I don’t know if there is a name for this type of linkage. The green triangle link in the image above has a position (location and orientation) defined by the three ground connections and the lengths of the three connecting links. A search for equations to determine the triangle position has been unsuccessful at providing a mathematical solution. That solution, if it exists, is rumored to have six variables in six equations that need to be solved simultaneously (or something like that).
Presented here is a possible solution that involves minimal complex math by using an iterative approach. The down side of this idea is that it requires an unknown number of steps to find the solution and that it is possible to step past the solution if there are too few steps in the iteration.
Diagram with Labels
Connectors A, C, and E, are at known locations. Lengths 1, 2, and 3, are all known. The angles and side lengths of triangle GHI are known. The goal is to find the coordinates of G, H, and I, given the other information. It is assumed that there may be no solution or multiple solutions to this problem.
There is a guaranteed solution to the problem as presented in the picture by simple fact that the picture shows the solution.
The first step in the iterative solution is to pick out a four bar linkage from this set of data. AHGC will be that four bar linkage.
Four Bar Linkage
The next step is to simulate the movement of this linkage. The curved path of I is the desired result of the simulation.
Path of Connector I
Once this path has been computed, the four-bar linkage is no longer used. Of course having the actual computer program compute this path in one step before proceeding to the next step does not make sense. It is more efficient to do the next steps at the same time the path is being computed so that the data for the path need not be stored for later use. But for the purpose of this post, each step will be described before the next.

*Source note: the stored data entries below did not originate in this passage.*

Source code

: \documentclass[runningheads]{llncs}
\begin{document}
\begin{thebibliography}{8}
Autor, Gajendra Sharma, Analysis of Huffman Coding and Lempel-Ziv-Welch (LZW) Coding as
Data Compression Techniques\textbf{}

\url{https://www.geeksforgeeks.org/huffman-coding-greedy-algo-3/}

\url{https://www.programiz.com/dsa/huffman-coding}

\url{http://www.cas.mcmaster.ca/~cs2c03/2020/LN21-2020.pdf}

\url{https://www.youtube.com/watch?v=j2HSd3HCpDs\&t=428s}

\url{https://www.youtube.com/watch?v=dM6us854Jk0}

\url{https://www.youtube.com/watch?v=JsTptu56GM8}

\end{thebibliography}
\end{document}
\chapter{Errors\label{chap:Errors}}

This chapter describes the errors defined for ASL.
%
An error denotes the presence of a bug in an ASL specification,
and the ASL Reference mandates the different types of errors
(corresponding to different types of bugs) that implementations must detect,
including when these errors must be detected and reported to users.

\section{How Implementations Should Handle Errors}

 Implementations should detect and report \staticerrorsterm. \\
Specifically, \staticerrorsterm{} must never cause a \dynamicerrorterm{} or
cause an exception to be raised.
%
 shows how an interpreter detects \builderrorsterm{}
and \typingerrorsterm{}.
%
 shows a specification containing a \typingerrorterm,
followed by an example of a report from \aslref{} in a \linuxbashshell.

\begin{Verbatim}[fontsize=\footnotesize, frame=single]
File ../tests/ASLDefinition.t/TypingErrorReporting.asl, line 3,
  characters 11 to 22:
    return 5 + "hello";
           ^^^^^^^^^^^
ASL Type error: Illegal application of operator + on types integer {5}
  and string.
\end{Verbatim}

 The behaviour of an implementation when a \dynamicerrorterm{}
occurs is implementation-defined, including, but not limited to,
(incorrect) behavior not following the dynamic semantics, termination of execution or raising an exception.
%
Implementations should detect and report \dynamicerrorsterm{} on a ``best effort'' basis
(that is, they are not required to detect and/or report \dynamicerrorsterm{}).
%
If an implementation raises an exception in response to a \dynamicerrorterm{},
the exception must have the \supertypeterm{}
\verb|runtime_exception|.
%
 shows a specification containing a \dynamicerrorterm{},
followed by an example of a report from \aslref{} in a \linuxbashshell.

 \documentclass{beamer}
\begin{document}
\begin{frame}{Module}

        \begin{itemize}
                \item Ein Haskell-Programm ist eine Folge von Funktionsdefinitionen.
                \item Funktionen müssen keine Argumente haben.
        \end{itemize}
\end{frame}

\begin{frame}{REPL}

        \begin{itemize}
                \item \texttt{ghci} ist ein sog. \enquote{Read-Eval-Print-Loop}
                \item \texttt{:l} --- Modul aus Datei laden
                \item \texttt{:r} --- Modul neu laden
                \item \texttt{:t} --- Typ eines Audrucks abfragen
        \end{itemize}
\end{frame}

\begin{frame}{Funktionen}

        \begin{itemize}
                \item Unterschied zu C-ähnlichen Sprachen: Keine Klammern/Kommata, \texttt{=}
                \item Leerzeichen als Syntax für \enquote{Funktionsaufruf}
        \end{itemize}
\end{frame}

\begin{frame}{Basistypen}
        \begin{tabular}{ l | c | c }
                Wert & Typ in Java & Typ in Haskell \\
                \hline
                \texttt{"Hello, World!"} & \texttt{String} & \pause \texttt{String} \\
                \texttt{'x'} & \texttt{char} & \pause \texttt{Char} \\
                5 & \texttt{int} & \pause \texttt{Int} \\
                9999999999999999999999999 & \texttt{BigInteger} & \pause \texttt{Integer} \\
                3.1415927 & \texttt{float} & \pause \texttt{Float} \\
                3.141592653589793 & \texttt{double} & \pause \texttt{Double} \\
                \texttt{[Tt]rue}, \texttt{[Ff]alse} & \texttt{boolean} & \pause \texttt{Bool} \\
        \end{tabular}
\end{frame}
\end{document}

The next step is to compute the path of I around connector E. This is a circle and there is no need to do any iteration. The center point E and the radius defined by link 3 are used in the next step.
The Important Part of the Circle Around E
The final step is to find the intersections of the path of I and the circle around E. Each of these defines the possible locations for connector I. Where they intersect are the only places where connector I can physically exist.
Intersections and Possible Locations for Connector I
As the above image illustrates, there are two possible positions for I. The simulator code would pick one based on other factors such as the starting position of the various links and connectors as well as on the predicted new location of a connector that has moved during a simulation. If this were a static exercise and not being used for a simulation of a moving mechanism that has a starting state then there is no way to predict which of the two locations is correct.
One final step not shown in a picture is to actually find the location of H and G. H is very easy to compute because it is at the intersection of a circle around I of radius HI and of a circle around A of radius AH. The location of G is determined from the now known H and I or from H and C.
Skipping the Iteration
It may be possible to create an equation for the curved path of I as part of the four bar linkage and then use that and the equation for the circle around E to calculate the intersection points. This would avoid the iterative steps needed to accomplish this as described above. The math is simply too complex to figure out at this time if it is even possible. The iterative approach might actually be faster than the computations needed to do this with a single final equation.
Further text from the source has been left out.